TASK PROMPT: Filter these entries down to lines holding "native".

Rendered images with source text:
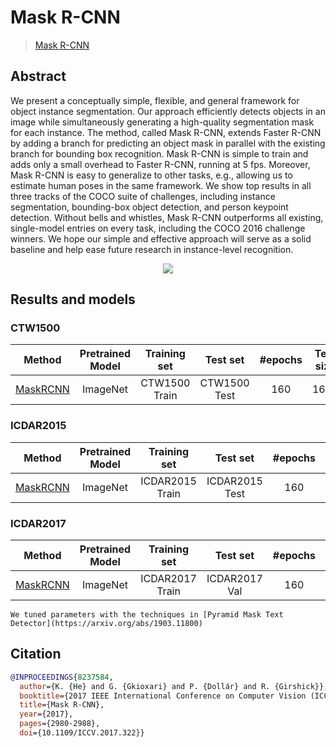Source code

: # Mask R-CNN

> [Mask R-CNN](https://arxiv.org/abs/1703.06870)

<!-- [ALGORITHM] -->

## Abstract

We present a conceptually simple, flexible, and general framework for object instance segmentation. Our approach efficiently detects objects in an image while simultaneously generating a high-quality segmentation mask for each instance. The method, called Mask R-CNN, extends Faster R-CNN by adding a branch for predicting an object mask in parallel with the existing branch for bounding box recognition. Mask R-CNN is simple to train and adds only a small overhead to Faster R-CNN, running at 5 fps. Moreover, Mask R-CNN is easy to generalize to other tasks, e.g., allowing us to estimate human poses in the same framework. We show top results in all three tracks of the COCO suite of challenges, including instance segmentation, bounding-box object detection, and person keypoint detection. Without bells and whistles, Mask R-CNN outperforms all existing, single-model entries on every task, including the COCO 2016 challenge winners. We hope our simple and effective approach will serve as a solid baseline and help ease future research in instance-level recognition.

<div align=center>
<img src="https://user-images.githubusercontent.com/22607038/142795605-dfdd5f69-e9cd-4b69-9c6b-6d8bded18e89.png"/>
</div>

## Results and models

### CTW1500

|                            Method                            | Pretrained Model | Training set  |   Test set   | #epochs | Test size | Recall | Precision | Hmean  |                            Download                            |
| :----------------------------------------------------------: | :--------------: | :-----------: | :----------: | :-----: | :-------: | :----: | :-------: | :----: | :------------------------------------------------------------: |
| [MaskRCNN](/configs/textdet/maskrcnn/mask-rcnn_resnet50_fpn_160e_ctw1500.py) |     ImageNet     | CTW1500 Train | CTW1500 Test |   160   |   1600    | 0.7714 |  0.7272   | 0.7486 | [model](https://download.openmmlab.com/mmocr/textdet/maskrcnn/mask_rcnn_r50_fpn_160e_ctw1500_20210219-96497a76.pth) \| [log](https://download.openmmlab.com/mmocr/textdet/maskrcnn/mask_rcnn_r50_fpn_160e_ctw1500_20210219-96497a76.log.json) |

### ICDAR2015

|                           Method                           | Pretrained Model |  Training set   |    Test set    | #epochs | Test size | Recall | Precision | Hmean  |                           Download                           |
| :--------------------------------------------------------: | :--------------: | :-------------: | :------------: | :-----: | :-------: | :----: | :-------: | :----: | :----------------------------------------------------------: |
| [MaskRCNN](/configs/textdet/maskrcnn/mask-rcnn_resnet50_fpn_160e_icdar2015.py) |     ImageNet     | ICDAR2015 Train | ICDAR2015 Test |   160   |   1920    | 0.8045 |  0.8530   | 0.8280 | [model](https://download.openmmlab.com/mmocr/textdet/maskrcnn/mask_rcnn_r50_fpn_160e_icdar2015_20210219-8eb340a3.pth) \| [log](https://download.openmmlab.com/mmocr/textdet/maskrcnn/mask_rcnn_r50_fpn_160e_icdar2015_20210219-8eb340a3.log.json) |

### ICDAR2017

|                           Method                            | Pretrained Model |  Training set   |   Test set    | #epochs | Test size | Recall | Precision | Hmean |                           Download                            |
| :---------------------------------------------------------: | :--------------: | :-------------: | :-----------: | :-----: | :-------: | :----: | :-------: | :---: | :-----------------------------------------------------------: |
| [MaskRCNN](/configs/textdet/maskrcnn/mask-rcnn_resnet50_fpn_160e_icdar2017.py) |     ImageNet     | ICDAR2017 Train | ICDAR2017 Val |   160   |   1600    | 0.754  |   0.827   | 0.789 | [model](https://download.openmmlab.com/mmocr/textdet/maskrcnn/mask_rcnn_r50_fpn_160e_icdar2017_20210218-c6ec3ebb.pth) \| [log](https://download.openmmlab.com/mmocr/textdet/maskrcnn/mask_rcnn_r50_fpn_160e_icdar2017_20210218-c6ec3ebb.log.json) |

```{note}
We tuned parameters with the techniques in [Pyramid Mask Text Detector](https://arxiv.org/abs/1903.11800)
```

## Citation

```bibtex
@INPROCEEDINGS{8237584,
  author={K. {He} and G. {Gkioxari} and P. {Dollár} and R. {Girshick}},
  booktitle={2017 IEEE International Conference on Computer Vision (ICCV)},
  title={Mask R-CNN},
  year={2017},
  pages={2980-2988},
  doi={10.1109/ICCV.2017.322}}
```
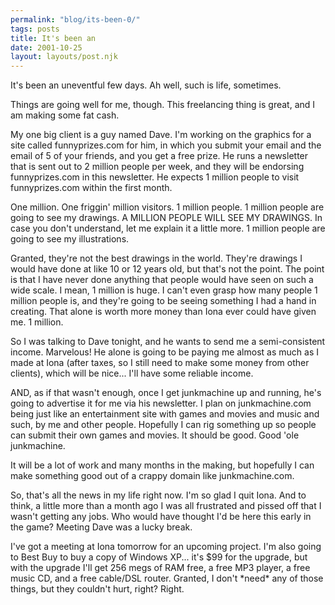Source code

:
 ```yaml
---
permalink: "blog/its-been-0/"
tags: posts
title: It's been an
date: 2001-10-25
layout: layouts/post.njk
---
```


It's been an uneventful few days. Ah well, such is life, sometimes. 

Things are going well for me, though. This freelancing thing is great, and I am making some fat cash. 

My one big client is a guy named Dave. I'm working on the graphics for a site called funnyprizes.com for him, in which you submit your email and the email of 5 of your friends, and you get a free prize. He runs a newsletter that is sent out to 2 million people per week, and they will be endorsing funnyprizes.com in this newsletter. He expects 1 million people to visit funnyprizes.com within the first month.

One million. One friggin' million visitors. 1 million people. 1 million people are going to see my drawings. A MILLION PEOPLE WILL SEE MY DRAWINGS. In case you don't understand, let me explain it a little more. 1 million people are going to see my illustrations.

Granted, they're not the best drawings in the world. They're drawings I would have done at like 10 or 12 years old, but that's not the point. The point is that I have never done anything that people would have seen on such a wide scale. I mean, 1 million is huge. I can't even grasp how many people 1 million people is, and they're going to be seeing something I had a hand in creating. That alone is worth more money than Iona ever could have given me. 1 million.

So I was talking to Dave tonight, and he wants to send me a semi-consistent income. Marvelous! He alone is going to be paying me almost as much as I made at Iona (after taxes, so I still need to make some money from other clients), which will be nice... I'll have some reliable income.

AND, as if that wasn't enough, once I get junkmachine up and running, he's going to advertise it for me via his newsletter. I plan on junkmachine.com being just like an entertainment site with games and movies and music and such, by me and other people. Hopefully I can rig something up so people can submit their own games and movies. It should be good. Good 'ole junkmachine.

It will be a lot of work and many months in the making, but hopefully I can make something good out of a crappy domain like junkmachine.com. 

So, that's all the news in my life right now. I'm so glad I quit Iona. And to think, a little more than a month ago I was all frustrated and pissed off that I wasn't getting any jobs. Who would have thought I'd be here this early in the game? Meeting Dave was a lucky break.

I've got a meeting at Iona tomorrow for an upcoming project. I'm also going to Best Buy to buy a copy of Windows XP... it's $99 for the upgrade, but with the upgrade I'll get 256 megs of RAM free, a free MP3 player, a free music CD, and a free cable/DSL router. Granted, I don't \*need\* any of those things, but they couldn't hurt, right? Right.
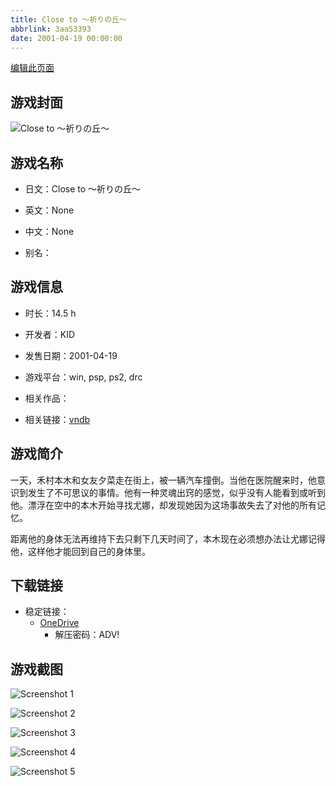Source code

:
 ```yaml
---
title: Close to ～祈りの丘～
abbrlink: 3aa53393
date: 2001-04-19 00:00:00
---
```

[编辑此页面](https://github.com/ACG-3/ADV3-source/blob/main/source/_posts/games/Close%20to%20%EF%BD%9E%E7%A5%88%E3%82%8A%E3%81%AE%E4%B8%98%EF%BD%9E.md)

## 游戏封面

![Close to ～祈りの丘～](https://pan.timero.xyz/onedrive/img_lib_001/Close%20to%20%EF%BD%9E%E7%A5%88%E3%82%8A%E3%81%AE%E4%B8%98%EF%BD%9E_cover.avif)


## 游戏名称

- 日文：Close to ～祈りの丘～
- 英文：None
- 中文：None

- 别名：


## 游戏信息

- 时长：14.5 h
- 开发者：KID
- 发售日期：2001-04-19
- 游戏平台：win, psp, ps2, drc
- 相关作品：

- 相关链接：[vndb](https://vndb.org/v95)


## 游戏简介

一天，禾村本木和女友夕菜走在街上，被一辆汽车撞倒。当他在医院醒来时，他意识到发生了不可思议的事情。他有一种灵魂出窍的感觉，似乎没有人能看到或听到他。漂浮在空中的本木开始寻找尤娜，却发现她因为这场事故失去了对他的所有记忆。

距离他的身体无法再维持下去只剩下几天时间了，本木现在必须想办法让尤娜记得他，这样他才能回到自己的身体里。


## 下载链接

- 稳定链接：
    - [OneDrive](https://pan.timero.xyz/onedrive/adv_lib_001/Close%20to%20%EF%BD%9E%E7%A5%88%E3%82%8A%E3%81%AE%E4%B8%98%EF%BD%9E)
        - 解压密码：ADV!



## 游戏截图


![Screenshot 1](https://pan.timero.xyz/onedrive/img_lib_001/Close%20to%20%EF%BD%9E%E7%A5%88%E3%82%8A%E3%81%AE%E4%B8%98%EF%BD%9E_Screenshot_1.avif)

![Screenshot 2](https://pan.timero.xyz/onedrive/img_lib_001/Close%20to%20%EF%BD%9E%E7%A5%88%E3%82%8A%E3%81%AE%E4%B8%98%EF%BD%9E_Screenshot_2.avif)

![Screenshot 3](https://pan.timero.xyz/onedrive/img_lib_001/Close%20to%20%EF%BD%9E%E7%A5%88%E3%82%8A%E3%81%AE%E4%B8%98%EF%BD%9E_Screenshot_3.avif)

![Screenshot 4](https://pan.timero.xyz/onedrive/img_lib_001/Close%20to%20%EF%BD%9E%E7%A5%88%E3%82%8A%E3%81%AE%E4%B8%98%EF%BD%9E_Screenshot_4.avif)

![Screenshot 5](https://pan.timero.xyz/onedrive/img_lib_001/Close%20to%20%EF%BD%9E%E7%A5%88%E3%82%8A%E3%81%AE%E4%B8%98%EF%BD%9E_Screenshot_5.avif)

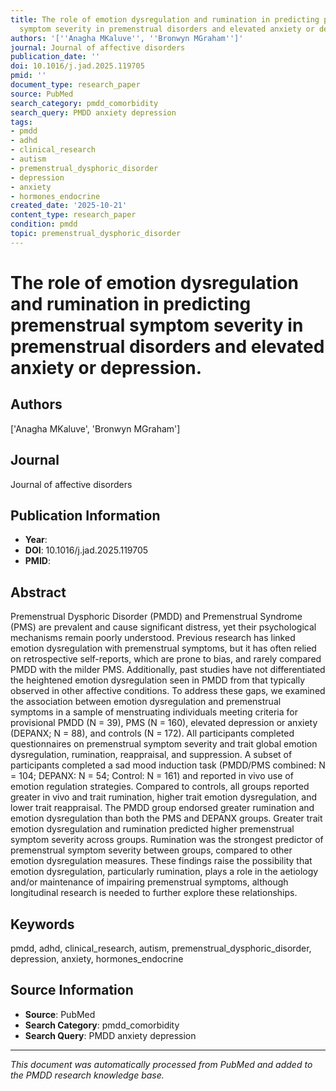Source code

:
 ```yaml
---
title: The role of emotion dysregulation and rumination in predicting premenstrual
  symptom severity in premenstrual disorders and elevated anxiety or depression.
authors: '[''Anagha MKaluve'', ''Bronwyn MGraham'']'
journal: Journal of affective disorders
publication_date: ''
doi: 10.1016/j.jad.2025.119705
pmid: ''
document_type: research_paper
source: PubMed
search_category: pmdd_comorbidity
search_query: PMDD anxiety depression
tags:
- pmdd
- adhd
- clinical_research
- autism
- premenstrual_dysphoric_disorder
- depression
- anxiety
- hormones_endocrine
created_date: '2025-10-21'
content_type: research_paper
condition: pmdd
topic: premenstrual_dysphoric_disorder
---
```


# The role of emotion dysregulation and rumination in predicting premenstrual symptom severity in premenstrual disorders and elevated anxiety or depression.

## Authors
['Anagha MKaluve', 'Bronwyn MGraham']

## Journal
Journal of affective disorders

## Publication Information
- **Year**: 
- **DOI**: 10.1016/j.jad.2025.119705
- **PMID**: 

## Abstract
Premenstrual Dysphoric Disorder (PMDD) and Premenstrual Syndrome (PMS) are prevalent and cause significant distress, yet their psychological mechanisms remain poorly understood. Previous research has linked emotion dysregulation with premenstrual symptoms, but it has often relied on retrospective self-reports, which are prone to bias, and rarely compared PMDD with the milder PMS. Additionally, past studies have not differentiated the heightened emotion dysregulation seen in PMDD from that typically observed in other affective conditions. To address these gaps, we examined the association between emotion dysregulation and premenstrual symptoms in a sample of menstruating individuals meeting criteria for provisional PMDD (N = 39), PMS (N = 160), elevated depression or anxiety (DEPANX; N = 88), and controls (N = 172). All participants completed questionnaires on premenstrual symptom severity and trait global emotion dysregulation, rumination, reappraisal, and suppression. A subset of participants completed a sad mood induction task (PMDD/PMS combined: N = 104; DEPANX: N = 54; Control: N = 161) and reported in vivo use of emotion regulation strategies. Compared to controls, all groups reported greater in vivo and trait rumination, higher trait emotion dysregulation, and lower trait reappraisal. The PMDD group endorsed greater rumination and emotion dysregulation than both the PMS and DEPANX groups. Greater trait emotion dysregulation and rumination predicted higher premenstrual symptom severity across groups. Rumination was the strongest predictor of premenstrual symptom severity between groups, compared to other emotion dysregulation measures. These findings raise the possibility that emotion dysregulation, particularly rumination, plays a role in the aetiology and/or maintenance of impairing premenstrual symptoms, although longitudinal research is needed to further explore these relationships.

## Keywords
pmdd, adhd, clinical_research, autism, premenstrual_dysphoric_disorder, depression, anxiety, hormones_endocrine

## Source Information
- **Source**: PubMed
- **Search Category**: pmdd_comorbidity
- **Search Query**: PMDD anxiety depression

---
*This document was automatically processed from PubMed and added to the PMDD research knowledge base.*

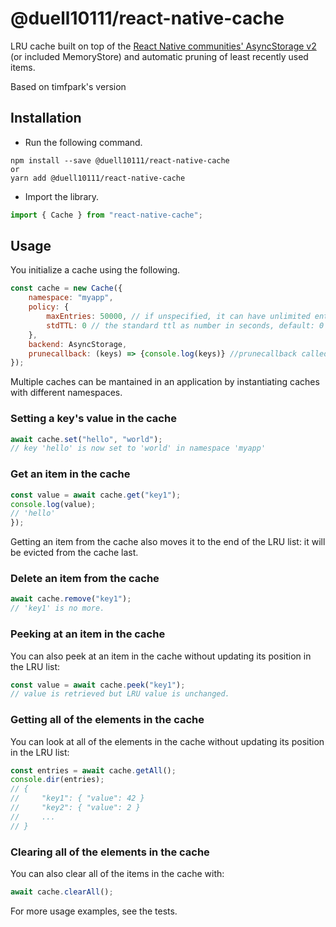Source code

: # @duell10111/react-native-cache

LRU cache built on top of the [React Native communities' AsyncStorage v2](https://github.com/react-native-community/async-storage/tree/master) (or included MemoryStore) and automatic pruning of least recently used items.

Based on timfpark's version

## Installation

*   Run the following command.

```shell
npm install --save @duell10111/react-native-cache
or
yarn add @duell10111/react-native-cache
```

*   Import the library.

```javascript
import { Cache } from "react-native-cache";
```

## Usage

You initialize a cache using the following.

```javascript
const cache = new Cache({
    namespace: "myapp",
    policy: {
        maxEntries: 50000, // if unspecified, it can have unlimited entries
        stdTTL: 0 // the standard ttl as number in seconds, default: 0 (unlimited)
    },
    backend: AsyncStorage,
    prunecallback: (keys) => {console.log(keys)} //prunecallback called if a key gets removed
});
```

Multiple caches can be mantained in an application by instantiating caches with different namespaces.

### Setting a key's value in the cache

```javascript
await cache.set("hello", "world");
// key 'hello' is now set to 'world' in namespace 'myapp'
```

### Get an item in the cache

```javascript
const value = await cache.get("key1");
console.log(value);
// 'hello'
});
```

Getting an item from the cache also moves it to the end of the LRU list: it will be evicted from the cache last.

### Delete an item from the cache

```javascript
await cache.remove("key1");
// 'key1' is no more.
```

### Peeking at an item in the cache

You can also peek at an item in the cache without updating its position in the LRU list:

```javascript
const value = await cache.peek("key1");
// value is retrieved but LRU value is unchanged.
```

### Getting all of the elements in the cache

You can look at all of the elements in the cache without updating its position in the LRU list:

```javascript
const entries = await cache.getAll();
console.dir(entries);
// {
//     "key1": { "value": 42 }
//     "key2": { "value": 2 }
//     ...
// }
```

### Clearing all of the elements in the cache

You can also clear all of the items in the cache with:

```javascript
await cache.clearAll();
```

For more usage examples, see the tests.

ANSWER TO THE EXERCISE:
: # @duell10111/react-native-cache
LRU cache built on top of the [React Native communities' AsyncStorage v2](https://github.com/react-native-community/async-storage/tree/master) (or included MemoryStore) and automatic pruning of least recently used items.
npm install --save @duell10111/react-native-cache
yarn add @duell10111/react-native-cache
import { Cache } from "react-native-cache";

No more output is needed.